Tuesday, January 6, 2009

Quotes

Love is the capacity to take care, to protect, to nourish. If you are not capable of generating that kind of energy toward yourself – if you are not capable of taking care of yourself, of nourishing yourself, of protecting yourself – it is very difficult to take care of another person.

Zen Master Thich Nhat Hanh

All my life I have tended to gravitate towards the hardest, most difficult road I can take. I've been that way since I was little. When I was 5 or 6, it was decided that I was too forceful a person - too full of myself is how I once had it explained to me by my parents. So in the first grade (I started school a bit young), a concerted effort was undertaken by my parents and teacher to "take me down a peg." That was a hard year for me.

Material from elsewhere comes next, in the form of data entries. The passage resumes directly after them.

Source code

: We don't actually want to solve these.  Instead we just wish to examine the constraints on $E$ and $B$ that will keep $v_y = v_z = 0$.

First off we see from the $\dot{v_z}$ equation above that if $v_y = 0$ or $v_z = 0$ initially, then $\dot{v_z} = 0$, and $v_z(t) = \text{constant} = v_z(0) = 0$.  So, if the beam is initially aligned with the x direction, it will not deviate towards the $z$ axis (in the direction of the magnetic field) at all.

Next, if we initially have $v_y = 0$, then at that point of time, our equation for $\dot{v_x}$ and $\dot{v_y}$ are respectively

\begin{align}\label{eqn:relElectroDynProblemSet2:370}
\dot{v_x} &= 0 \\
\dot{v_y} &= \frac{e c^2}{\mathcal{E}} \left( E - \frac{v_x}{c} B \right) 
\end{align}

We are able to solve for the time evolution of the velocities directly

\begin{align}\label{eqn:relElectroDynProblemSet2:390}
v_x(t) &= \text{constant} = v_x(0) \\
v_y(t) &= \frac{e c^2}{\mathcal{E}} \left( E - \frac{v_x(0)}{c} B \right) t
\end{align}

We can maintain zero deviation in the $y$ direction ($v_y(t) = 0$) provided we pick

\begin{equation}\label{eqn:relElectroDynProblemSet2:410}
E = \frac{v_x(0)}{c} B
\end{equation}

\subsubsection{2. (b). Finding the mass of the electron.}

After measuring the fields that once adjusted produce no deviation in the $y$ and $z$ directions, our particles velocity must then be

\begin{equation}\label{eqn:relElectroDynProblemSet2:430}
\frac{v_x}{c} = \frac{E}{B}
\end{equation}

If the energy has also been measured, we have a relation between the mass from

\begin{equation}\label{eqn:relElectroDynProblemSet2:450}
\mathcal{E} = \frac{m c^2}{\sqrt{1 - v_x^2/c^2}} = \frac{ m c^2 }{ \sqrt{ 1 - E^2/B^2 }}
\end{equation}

I love my parents and know that they did not mean me real harm, but their efforts with my teacher that year were very successful. I have long since struggled with issued of self-worth and self-confidence. This is part of my Origin.

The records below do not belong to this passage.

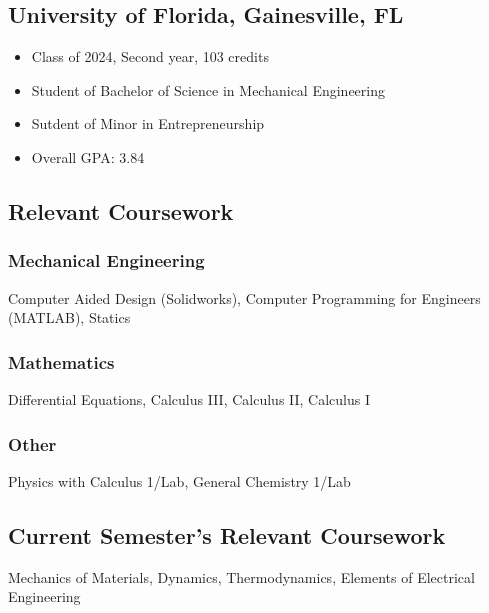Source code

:\documentclass{article}
\newcommand\halftextbox[1]{%
  \parbox[t]{.475\textwidth}{#1}%
}
\newcommand\spacetextbox[1]{%
  \parbox{.05\textwidth}{#1}%
}
\newenvironment{CustomItemize}
{ \begin{itemize}[leftmargin=1em]
    \setlength{\itemsep}{0pt}
    \setlength{\parskip}{0pt}
    \setlength{\parindent}{0pt}
    \setlength{\parsep}{0pt}     }
{ \end{itemize}                  }
\begin{document}
\noindent
\halftextbox{
\begin{raggedright}
\subsection{University of Florida,  Gainesville, FL}
\begin{CustomItemize}
\item Class of 2024, Second year, 103 credits
\item Student of Bachelor of Science in Mechanical Engineering
\item Sutdent of Minor in Entrepreneurship
\item Overall GPA: 3.84
\end{CustomItemize}

\subsection{Relevant Coursework}
\subsubsection{Mechanical Engineering}
Computer Aided Design (Solidworks),
Computer Programming for Engineers (MATLAB),
Statics
\end{raggedright}
}
\spacetextbox{\hfil\hfil}
\halftextbox{
\begin{raggedright}
\subsubsection{Mathematics}
Differential Equations, 
Calculus III,
Calculus II,
Calculus I

\subsubsection{Other}
Physics with Calculus 1/Lab, 
General Chemistry 1/Lab

\subsection{Current Semester's Relevant Coursework}
Mechanics of Materials,
Dynamics,
Thermodynamics,
Elements of Electrical Engineering
\end{raggedright}
}
\end{document}
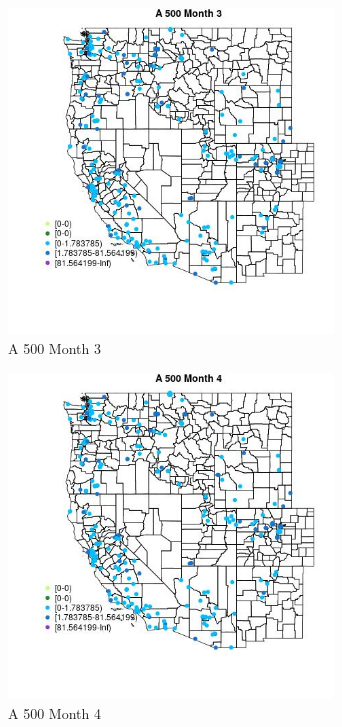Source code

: \begin{figure} 
\centering  
\includegraphics[width=0.77\textwidth]{Code_Outputs/Report_ML_input_PM25_Step4_part_e_de_duplicated_aveswNAs_MapObsMo3A_500.jpg} 
\caption{\label{fig:Report_ML_input_PM25_Step4_part_e_de_duplicated_aveswNAsMapObsMo3A_500}A 500 Month 3} 
\end{figure} 
 

\begin{figure} 
\centering  
\includegraphics[width=0.77\textwidth]{Code_Outputs/Report_ML_input_PM25_Step4_part_e_de_duplicated_aveswNAs_MapObsMo4A_500.jpg} 
\caption{\label{fig:Report_ML_input_PM25_Step4_part_e_de_duplicated_aveswNAsMapObsMo4A_500}A 500 Month 4} 
\end{figure}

So I do what I do, and I am what I am. I sit, I practice. I try to practice mindfulness. I dissect, dissolve and attempt to release what I grasp after.
The great practitioners of nonviolence have never turned their heads or shrunk away from their own or others' suffering. Knowing the downfalls of aggression, they have been able to respond with wisdom and broad-mindedness. This type of wisdom and courage grows from our commitment to understanding our own mind and reactions and the causes and results of our actions. We develop the ability to accurately read and respond to the world around us without rejecting it. This is the practice of nonviolence. Of course this takes some maturity. We really need to cultivate this kind of maturity.